King v. Burwell , –––U.S. ––––, 135 S.Ct. 2480, 2489, 192 L.Ed.2d 483 (2015). Of course, statutory language is not always plain. Where ambiguity is present, the interpretative project must take into account "the overall statutory scheme." See id. After all, statutory interpretation is the task of "constru[ing] statutes , not isolated provisions." Id. (emphasis added). Indeed, as the Supreme Court has recently explained, proper statutory interpretation proceeds "with reference to the statutory context, ‘structure, history, and purpose,’ " as well as "common sense." Abramski v. United States , ––– U.S. ––––, 134 S.Ct. 2259, 2267, 189 L.Ed.2d 262 (2014) (quoting Maracich v. Spears , ––– U.S. ––––, 133 S.Ct. 2191, 2209, 186 L.Ed.2d 275 (2013) ). Thus, "although the analysis properly focuses on the text, the analysis is not necessarily limited to the text." Angiotech Pharms. Inc. v. Lee , 191 F.Supp.3d 509, 521, 2016 WL 3248352, at *9 (E.D.Va. June 8, 2016). As already discussed, § 7434(a) is facially ambiguous. Accordingly, the task here is to identify the clues that point in favor of one interpretation over the other.

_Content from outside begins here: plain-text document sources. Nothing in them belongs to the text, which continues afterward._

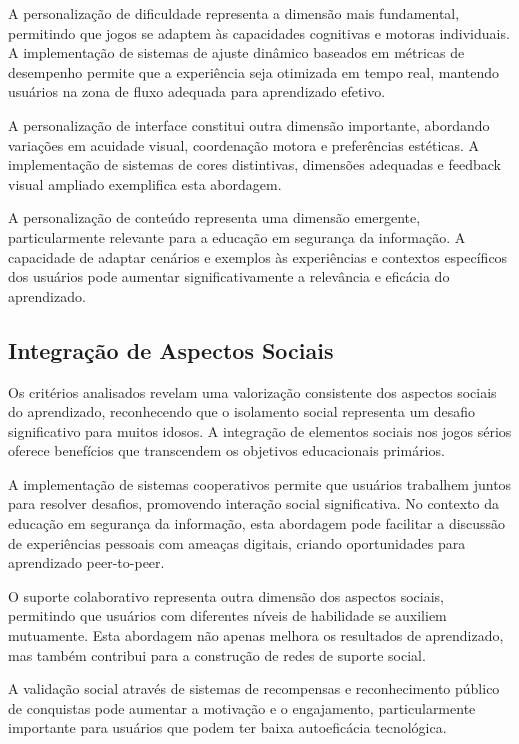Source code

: \begin{table}[H]
A personalização de dificuldade representa a dimensão mais fundamental, permitindo que jogos se adaptem às capacidades cognitivas e motoras individuais. A implementação de sistemas de ajuste dinâmico baseados em métricas de desempenho permite que a experiência seja otimizada em tempo real, mantendo usuários na zona de fluxo adequada para aprendizado efetivo.

A personalização de interface constitui outra dimensão importante, abordando variações em acuidade visual, coordenação motora e preferências estéticas. A implementação de sistemas de cores distintivas, dimensões adequadas e feedback visual ampliado exemplifica esta abordagem.

A personalização de conteúdo representa uma dimensão emergente, particularmente relevante para a educação em segurança da informação. A capacidade de adaptar cenários e exemplos às experiências e contextos específicos dos usuários pode aumentar significativamente a relevância e eficácia do aprendizado.

\subsection{Integração de Aspectos Sociais}
\label{subsec:aspectos_sociais}

Os critérios analisados revelam uma valorização consistente dos aspectos sociais do aprendizado, reconhecendo que o isolamento social representa um desafio significativo para muitos idosos. A integração de elementos sociais nos jogos sérios oferece benefícios que transcendem os objetivos educacionais primários.

A implementação de sistemas cooperativos permite que usuários trabalhem juntos para resolver desafios, promovendo interação social significativa. No contexto da educação em segurança da informação, esta abordagem pode facilitar a discussão de experiências pessoais com ameaças digitais, criando oportunidades para aprendizado peer-to-peer.

O suporte colaborativo representa outra dimensão dos aspectos sociais, permitindo que usuários com diferentes níveis de habilidade se auxiliem mutuamente. Esta abordagem não apenas melhora os resultados de aprendizado, mas também contribui para a construção de redes de suporte social.

A validação social através de sistemas de recompensas e reconhecimento público de conquistas pode aumentar a motivação e o engajamento, particularmente importante para usuários que podem ter baixa autoeficácia tecnológica.


\end{table}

The language of § 7434(a) provides the first clue. The placement of "with respect to..." following "information return" fairly supports the broader reading of § 7434(a), insofar as one might expect the modifying phrase to follow the term it modifies. Yet, to give this clue significant weight is to assume (i) that Congress acted with care in drafting the language of § 7434, (ii) that Congress adhered to a particular rule of syntax, and (iii) that Congress accordingly placed the modifying phrase directly following the modified term. Although such assumptions are fair and reasonable, it is commonly accepted that interpretive presumptions based on congressional care in drafting and adherence to particular rules of syntax "can assuredly be overcome by other indicia of meaning." United States v. Hayes , 555 U.S. 415, 425, 129 S.Ct. 1079, 172 L.Ed.2d 816 (2009) (so stating as to the last antecedent rule).7 Thus, any inference from the placement of "with respect to..." is a weak one that must yield to weightier contextual clues, if such clues are present. Cf. Payless...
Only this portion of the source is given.